La revolución árabe apenas se encuentra en su comienzo generacional. Varios estadistas, como el presidente ruso Medvédev, calculan que puede durar una generación entera.
Las revueltas árabes han alejado las otrora relaciones especiales entre Arabia Saudita y Estados Unidos –forjadas hace más de medio siglo por el rey Ibn Saud y el presidente Roosevelt–, fincadas en el abastecimiento seguro del petróleo saudita, el mayor productor del mundo, a cambio de la protección militar de Estados Unidos.

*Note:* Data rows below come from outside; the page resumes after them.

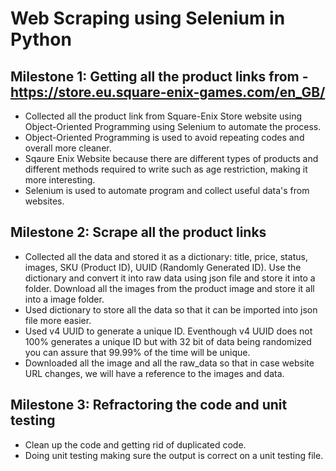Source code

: # Web Scraping using Selenium in Python

## Milestone 1: Getting all the product links from - https://store.eu.square-enix-games.com/en_GB/

- Collected all the product link from Square-Enix Store website using Object-Oriented Programming using Selenium to automate the process.
- Object-Oriented Programming is used to avoid repeating codes and overall more cleaner.
- Sqaure Enix Website because there are different types of products and different methods required to write such as age restriction, making it more interesting.
- Selenium is used to automate program and collect useful data's from websites.

## Milestone 2: Scrape all the product links

- Collected all the data and stored it as a dictionary: title, price, status, images, SKU (Product ID), UUID (Randomly Generated ID). Use the dictionary and convert it into raw data using json file and store it into a folder. Download all the images from the product image and store it all into a image folder.
- Used dictionary to store all the data so that it can be imported into json file more easier.
- Used v4 UUID to generate a unique ID. Eventhough v4 UUID does not 100% generates a unique ID but with 32 bit of data being randomized you can assure that 99.99% of the time will be unique.
- Downloaded all the image and all the raw_data so that in case website URL changes, we will have a reference to the images and data.

## Milestone 3: Refractoring the code and unit testing

- Clean up the code and getting rid of duplicated code.
- Doing unit testing making sure the output is correct on a unit testing file.
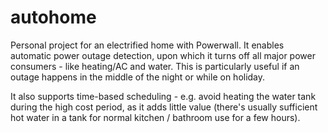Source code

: # autohome

Personal project for an electrified home with Powerwall. It enables automatic power outage detection, upon which it turns off all major power consumers - like heating/AC and water. This is particularly useful if an outage happens in the middle of the night or while on holiday.

It also supports time-based scheduling - e.g. avoid heating the water tank during the high cost period, as it adds little value (there's usually sufficient hot water in a tank for normal kitchen / bathroom use for a few hours).
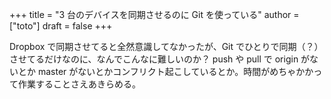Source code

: +++
title = "3 台のデバイスを同期させるのに Git を使っている"
author = ["toto"]
draft = false
+++

Dropbox で同期させてると全然意識してなかったが、Git でひとりで同期（？）させてるだけなのに、なんでこんなに難しいのか？
push や pull で origin がないとか master がないとかコンフリクト起こしているとか。時間がめちゃかかって作業することさえあきらめる。
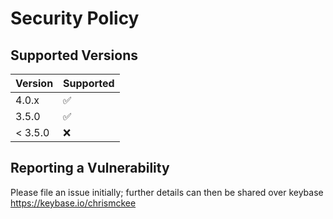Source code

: # Security Policy

## Supported Versions


| Version | Supported          |
| ------- | ------------------ |
| 4.0.x   | :white_check_mark: |
| 3.5.0   | :white_check_mark: |
| < 3.5.0   | :x:                |

## Reporting a Vulnerability

Please file an issue initially; further details can then be shared over keybase https://keybase.io/chrismckee
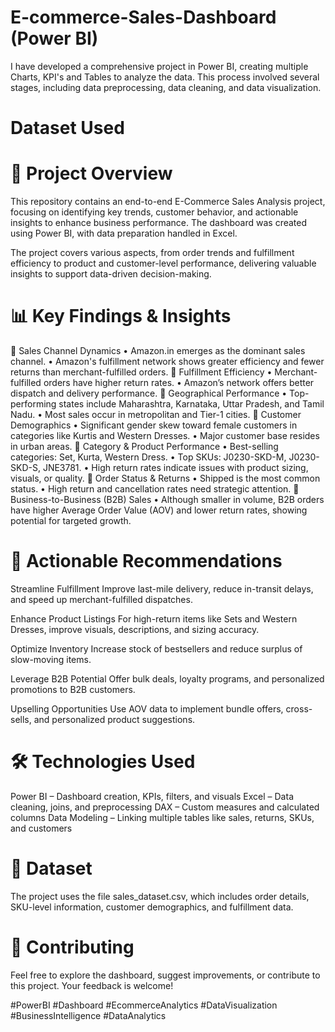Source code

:# E-commerce-Sales-Dashboard (Power BI)
I have developed a comprehensive project in Power BI, creating multiple Charts, KPI's and Tables to analyze the data. This process involved several stages, including data preprocessing, data cleaning, and data visualization.

# Dataset Used


# 🚀 Project Overview
This repository contains an end-to-end E-Commerce Sales Analysis project, focusing on identifying key trends, customer behavior, and actionable insights to enhance business performance. The dashboard was created using Power BI, with data preparation handled in Excel.

The project covers various aspects, from order trends and fulfillment efficiency to product and customer-level performance, delivering valuable insights to support data-driven decision-making.

# 📊 Key Findings & Insights
🔹 Sales Channel Dynamics
•	Amazon.in emerges as the dominant sales channel.
•	Amazon's fulfillment network shows greater efficiency and fewer returns than merchant-fulfilled orders.
🔹 Fulfillment Efficiency
•	Merchant-fulfilled orders have higher return rates.
•	Amazon’s network offers better dispatch and delivery performance.
🔹 Geographical Performance
•	Top-performing states include Maharashtra, Karnataka, Uttar Pradesh, and Tamil Nadu.
•	Most sales occur in metropolitan and Tier-1 cities.
🔹 Customer Demographics
•	Significant gender skew toward female customers in categories like Kurtis and Western Dresses.
•	Major customer base resides in urban areas.
🔹 Category & Product Performance
•	Best-selling categories: Set, Kurta, Western Dress.
•	Top SKUs: J0230-SKD-M, J0230-SKD-S, JNE3781.
•	High return rates indicate issues with product sizing, visuals, or quality.
🔹 Order Status & Returns
•	Shipped is the most common status.
•	High return and cancellation rates need strategic attention.
🔹 Business-to-Business (B2B) Sales
•	Although smaller in volume, B2B orders have higher Average Order Value (AOV) and lower return rates, showing potential for targeted growth.


# 📝 Actionable Recommendations
Streamline Fulfillment
Improve last-mile delivery, reduce in-transit delays, and speed up merchant-fulfilled dispatches.

Enhance Product Listings
For high-return items like Sets and Western Dresses, improve visuals, descriptions, and sizing accuracy.

Optimize Inventory
Increase stock of bestsellers and reduce surplus of slow-moving items.

Leverage B2B Potential
Offer bulk deals, loyalty programs, and personalized promotions to B2B customers.

Upselling Opportunities
Use AOV data to implement bundle offers, cross-sells, and personalized product suggestions.

# 🛠 Technologies Used
Power BI – Dashboard creation, KPIs, filters, and visuals
Excel – Data cleaning, joins, and preprocessing
DAX – Custom measures and calculated columns
Data Modeling – Linking multiple tables like sales, returns, SKUs, and customers
# 📁 Dataset
The project uses the file sales_dataset.csv, which includes order details, SKU-level information, customer demographics, and fulfillment data.

# 🤝 Contributing
Feel free to explore the dashboard, suggest improvements, or contribute to this project.
Your feedback is welcome!

#PowerBI #Dashboard #EcommerceAnalytics #DataVisualization #BusinessIntelligence #DataAnalytics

La geopolítica del petróleo difiere de la del gas, y si uno se acerca a las importaciones de hidrocarburos de Estados Unidos y a las exportaciones petroleras de Arabia Saudita, se topará con sorpresas estrujantes que, a mi juicio, se encuentran detrás del nuevo reajuste regional y global.
Estados Unidos, en plena adicción energética, busca afanosamente cesar su dependencia umbilical con las importaciones petroleras del Oriente Medio –lo cual ya está sucediendo sin mucho ruido multimediático–. Está sustituyendo el petróleo por el gas, menos contaminante y todavía más barato que el oro negro.
Existe toda una narrativa en Estados Unidos, que esperamos no sea fantasiosa, sobre los pretendidos yacimientos fabulosos de gas en las Montañas Rocosas que cesarían de tajo su dependencia peligrosa del petróleo del Oriente Medio, en particular de su otrora socio especial que exporta ahora la principal parte de su producción a China.
Bajo la mesa, Arabia Saudita y Estados Unidos se están dando patadas.
Cuando el gobierno de Obama soltó literalmente a las fauces de las fieras a su otrora exaliado indefectible Hosni Mubarak, el sátrapa egipcio, no pasó inadvertido el cuestionamiento público de ciertos centros de pensamiento estadunidenses sobre el abultamiento publicitario de las reservas del reino wahabita, que no solamente trastocaría la correlación energética de fuerzas a escala global y regional, sino que, además, movería el centro de gravedad del consumo hacia el gas, cuya geopolítica difiere sustancialmente de la del oro negro.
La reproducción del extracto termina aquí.